About this Research Topic
Doubled haploids (DHs) are powerful tools to reduce the time and costs needed to produce pure lines to be used in breeding programs. DHs are also useful for genetic mapping of complex qualitative traits, to avoid transgenic hemizygotes, for studies of linkage and estimation of recombination fractions, for screening of recessive mutants. These are just some of the advantages that make DH technology one of the most exciting fields of present and future plant biotechnology.

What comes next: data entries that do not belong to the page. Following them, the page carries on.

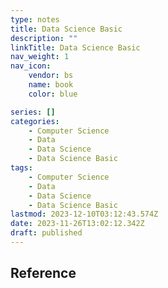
 ```yaml
---
type: notes
title: Data Science Basic
description: ""
linkTitle: Data Science Basic
nav_weight: 1
nav_icon:
    vendor: bs
    name: book
    color: blue

series: []
categories:
    - Computer Science
    - Data
    - Data Science
    - Data Science Basic
tags:
    - Computer Science
    - Data
    - Data Science
    - Data Science Basic
lastmod: 2023-12-10T03:12:43.574Z
date: 2023-11-26T13:02:12.342Z
draft: published
---
```


## Reference
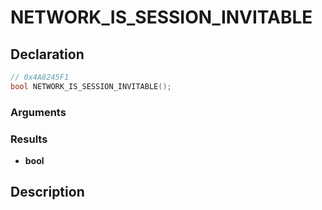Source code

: # NETWORK_IS_SESSION_INVITABLE

## Declaration
```cpp
// 0x4A8245F1
bool NETWORK_IS_SESSION_INVITABLE();
```

### Arguments

### Results
- **bool**

## Description
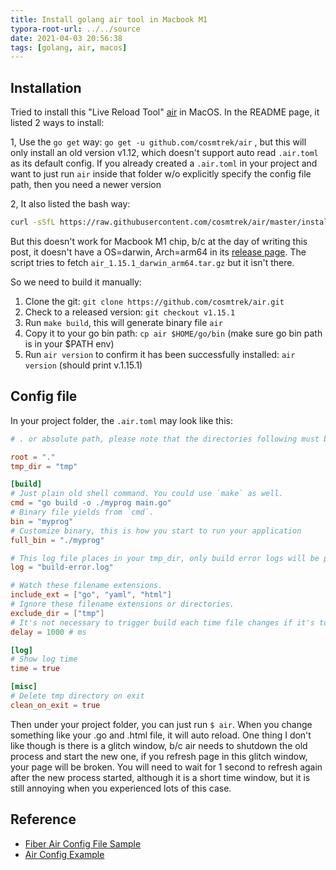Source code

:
 ```yaml
---
title: Install golang air tool in Macbook M1
typora-root-url: ../../source
date: 2021-04-03 20:56:38
tags: [golang, air, macos]
---
```


## Installation

Tried to install this "Live Reload Tool" [air](https://github.com/cosmtrek/air) in MacOS. In the README page, it listed 2 ways to install:

1, Use the `go get` way: `go get -u github.com/cosmtrek/air` , but this will only install an old version v1.12, which doesn't support auto read `.air.toml` as its default config. If you already created a `.air.toml` in your project and want to just run `air` inside that folder w/o explicitly specify the config file path, then you need a newer version

2, It also listed the bash way:

```bash
curl -sSfL https://raw.githubusercontent.com/cosmtrek/air/master/install.sh | sh -s -- -b $(go env GOPATH)/bin
```

But this doesn't work for Macbook M1 chip, b/c at the day of writing this post, it doesn't have a OS=darwin, Arch=arm64 in its [release page](https://github.com/cosmtrek/air/releases). The script tries to fetch `air_1.15.1_darwin_arm64.tar.gz` but it isn't there.



So we need to build it manually:

1. Clone the git: `git clone https://github.com/cosmtrek/air.git`
2. Check to a released version: `git checkout v1.15.1`
3. Run `make build`, this will generate binary file `air`
4. Copy it to your go bin path: `cp air $HOME/go/bin` (make sure go bin path is in your $PATH env)
5. Run `air version` to confirm it has been successfully installed: `air version` (should print v.1.15.1)



## Config file

In your project folder, the `.air.toml` may look like this:

```toml
# . or absolute path, please note that the directories following must be under root

root = "." 
tmp_dir = "tmp"

[build]
# Just plain old shell command. You could use `make` as well.
cmd = "go build -o ./myprog main.go"
# Binary file yields from `cmd`.
bin = "myprog"
# Customize binary, this is how you start to run your application
full_bin = "./myprog"

# This log file places in your tmp_dir, only build error logs will be put there
log = "build-error.log"

# Watch these filename extensions.
include_ext = ["go", "yaml", "html"]
# Ignore these filename extensions or directories.
exclude_dir = ["tmp"]
# It's not necessary to trigger build each time file changes if it's too frequent.
delay = 1000 # ms

[log]
# Show log time
time = true

[misc]
# Delete tmp directory on exit
clean_on_exit = true
```

Then under your project folder, you can just run `$ air`. When you change something like your .go and .html file, it will auto reload. One thing I don't like though is there is a glitch window, b/c air needs to shutdown the old process and start the new one, if you refresh page in this glitch window, your page will be broken. You will need to wait for 1 second to refresh again after the new process started, although it is a short time window, but it is still annoying when you experienced lots of this case. 



## Reference

* [Fiber Air Config File Sample](https://github.com/gofiber/recipes/blob/master/air/.air.linux.conf)
* [Air Config Example](https://github.com/cosmtrek/air/blob/master/air_example.toml)


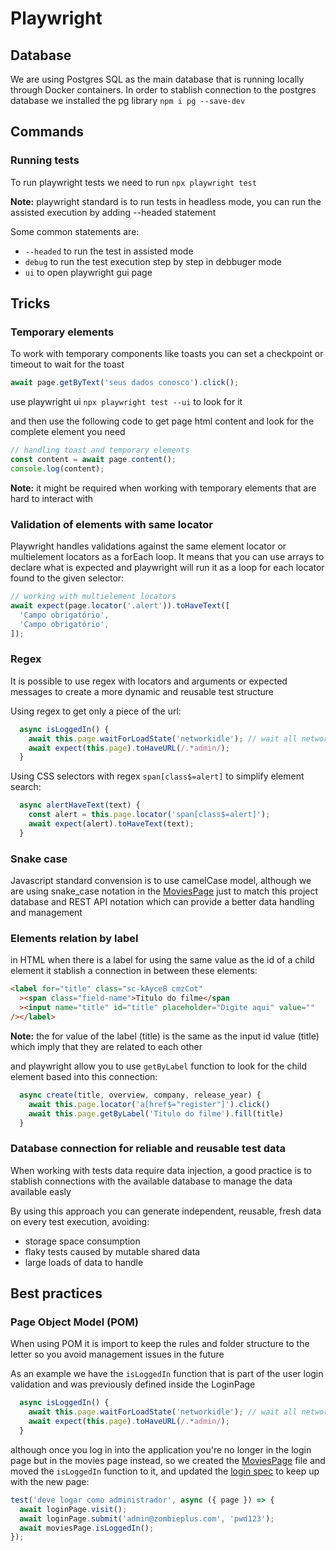 # Playwright

## Database

We are using Postgres SQL as the main database that is running locally through Docker containers. In order to stablish connection to the postgres database we installed the pg library `npm i pg --save-dev`

## Commands

### Running tests

To run playwright tests we need to run `npx playwright test`

**Note:** playwright standard is to run tests in headless mode, you can run the assisted execution by adding --headed statement

Some common statements are:

- `--headed` to run the test in assisted mode
- `debug` to run the test execution step by step in debbuger mode
- `ui` to open playwright gui page

## Tricks

### Temporary elements

To work with temporary components like toasts you can set a checkpoint or timeout to wait for the toast

```js
await page.getByText('seus dados conosco').click();
```

use playwright ui `npx playwright test --ui` to look for it

and then use the following code to get page html content and look for the complete element you need

```js
// handling toast and temporary elements
const content = await page.content();
console.log(content);
```

**Note:** it might be required when working with temporary elements that are hard to interact with

### Validation of elements with same locator

Playwright handles validations against the same element locator or multielement locators as a forEach loop. It means that you can use arrays to declare what is expected and playwright will run it as a loop for each locator found to the given selector:

```js
// working with multielement locators
await expect(page.locator('.alert')).toHaveText([
  'Campo obrigatório',
  'Campo obrigatório',
]);
```

### Regex

It is possible to use regex with locators and arguments or expected messages to create a more dynamic and reusable test structure

Using regex to get only a piece of the url:

```js
  async isLoggedIn() {
    await this.page.waitForLoadState('networkidle'); // wait all network traffic is finished
    await expect(this.page).toHaveURL(/.*admin/);
  }
```

Using CSS selectors with regex `span[class$=alert]` to simplify element search:

```js
  async alertHaveText(text) {
    const alert = this.page.locator('span[class$=alert]');
    await expect(alert).toHaveText(text);
  }
```

### Snake case

Javascript standard convension is to use camelCase model, although we are using snake_case notation in the [MoviesPage](./tests/pages/MoviesPage.js) just to match this project database and REST API notation which can provide a better data handling and management

### Elements relation by label

in HTML when there is a label for using the same value as the id of a child element it stablish a connection in between these elements:

```html
<label for="title" class="sc-kAyceB cmzCot"
  ><span class="field-name">Titulo do filme</span
  ><input name="title" id="title" placeholder="Digite aqui" value=""
/></label>
```

**Note:** the for value of the label (title) is the same as the input id value (title) which imply that they are related to each other

and playwright allow you to use `getByLabel` function to look for the child element based into this connection:

```js
  async create(title, overview, company, release_year) {
    await this.page.locator('a[href$="register"]').click()
    await this.page.getByLabel('Titulo do filme').fill(title)
  }
```

### Database connection for reliable and reusable test data

When working with tests data require data injection, a good practice is to stablish connections with the available database to manage the data available easly

By using this approach you can generate independent, reusable, fresh data on every test execution, avoiding:
- storage space consumption
- flaky tests caused by mutable shared data
- large loads of data to handle

## Best practices

### Page Object Model (POM)

When using POM it is import to keep the rules and folder structure to the letter so you avoid management issues in the future

As an example we have the `isLoggedIn` function that is part of the user login validation and was previously defined inside the LoginPage

```js
  async isLoggedIn() {
    await this.page.waitForLoadState('networkidle'); // wait all network traffic is finished
    await expect(this.page).toHaveURL(/.*admin/);
  }
```

although once you log in into the application you're no longer in the login page but in the movies page instead, so we created the [MoviesPage](./tests/pages/MoviesPage.js) file and moved the `isLoggedIn` function to it, and updated the [login spec](./tests/e2e/login.spec.js) to keep up with the new page:

```js
test('deve logar como administrador', async ({ page }) => {
  await loginPage.visit();
  await loginPage.submit('admin@zombieplus.com', 'pwd123');
  await moviesPage.isLoggedIn();
});
```
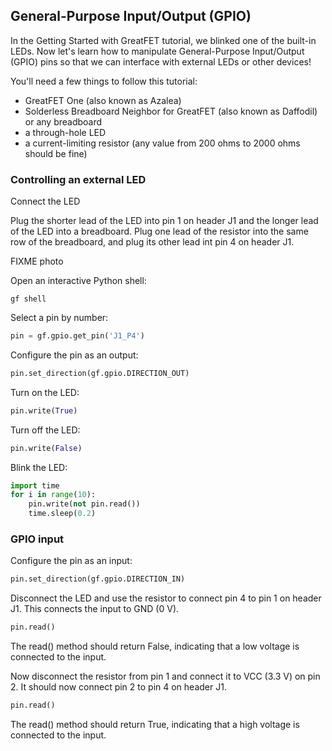 ## General-Purpose Input/Output (GPIO)

In the Getting Started with GreatFET tutorial, we blinked one of the built-in
LEDs.  Now let's learn how to manipulate General-Purpose Input/Output (GPIO)
pins so that we can interface with external LEDs or other devices!

You'll need a few things to follow this tutorial:

* GreatFET One (also known as Azalea)
* Solderless Breadboard Neighbor for GreatFET (also known as Daffodil) or any breadboard
* a through-hole LED
* a current-limiting resistor (any value from 200 ohms to 2000 ohms should be fine)


### Controlling an external LED

Connect the LED

Plug the shorter lead of the LED into pin 1 on header J1 and the longer lead of
the LED into a breadboard.  Plug one lead of the resistor into the same row of
the breadboard, and plug its other lead int pin 4 on header J1.

FIXME photo

Open an interactive Python shell:

```
gf shell
```

Select a pin by number:

```python
pin = gf.gpio.get_pin('J1_P4')
```

Configure the pin as an output:

```python
pin.set_direction(gf.gpio.DIRECTION_OUT)
```

Turn on the LED:

```python
pin.write(True)
```

Turn off the LED:

```python
pin.write(False)
```

Blink the LED:

```python
import time
for i in range(10):
	pin.write(not pin.read())
	time.sleep(0.2)
```


### GPIO input

Configure the pin as an input:

```python
pin.set_direction(gf.gpio.DIRECTION_IN)
```

Disconnect the LED and use the resistor to connect pin 4 to pin 1 on header J1.
This connects the input to GND (0 V).

```python
pin.read()
```

The read() method should return False, indicating that a low voltage is
connected to the input.

Now disconnect the resistor from pin 1 and connect it to VCC (3.3 V) on pin
2.  It should now connect pin 2 to pin 4 on header J1.

```python
pin.read()
```

The read() method should return True, indicating that a high voltage is
connected to the input.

All of the DH methods have model species where these technologies have been developed, or that respond every efficiently to their corresponding induction treatment. However, not all the species of economical/agronomical interest respond to these methodologies as they should be in order to obtain DHs on a routine basis. Indeed, many of them are still considered as low-responding or recalcitrant to these treatments, including many of the most important crops worldwide. Although many groups are making significant progresses in the understanding of these intriguing experimental pathways, little is known about the origin, causes and ways to overcome recalcitrancy. It would be very important to shed light on the particularities of recalcitrant species and the special conditions they need to be induced. In parallel, the knowledge gained from the study of basic aspects in model species could also be beneficial to overcome recalcitrancy.
Therefore, this topic aims to integrate the different approaches leading to the generation of DHs in model and in recalcitrant species, in order to extract common traits and features, to know better these processes, and eventially, to elucidate how to make DH technology more efficient.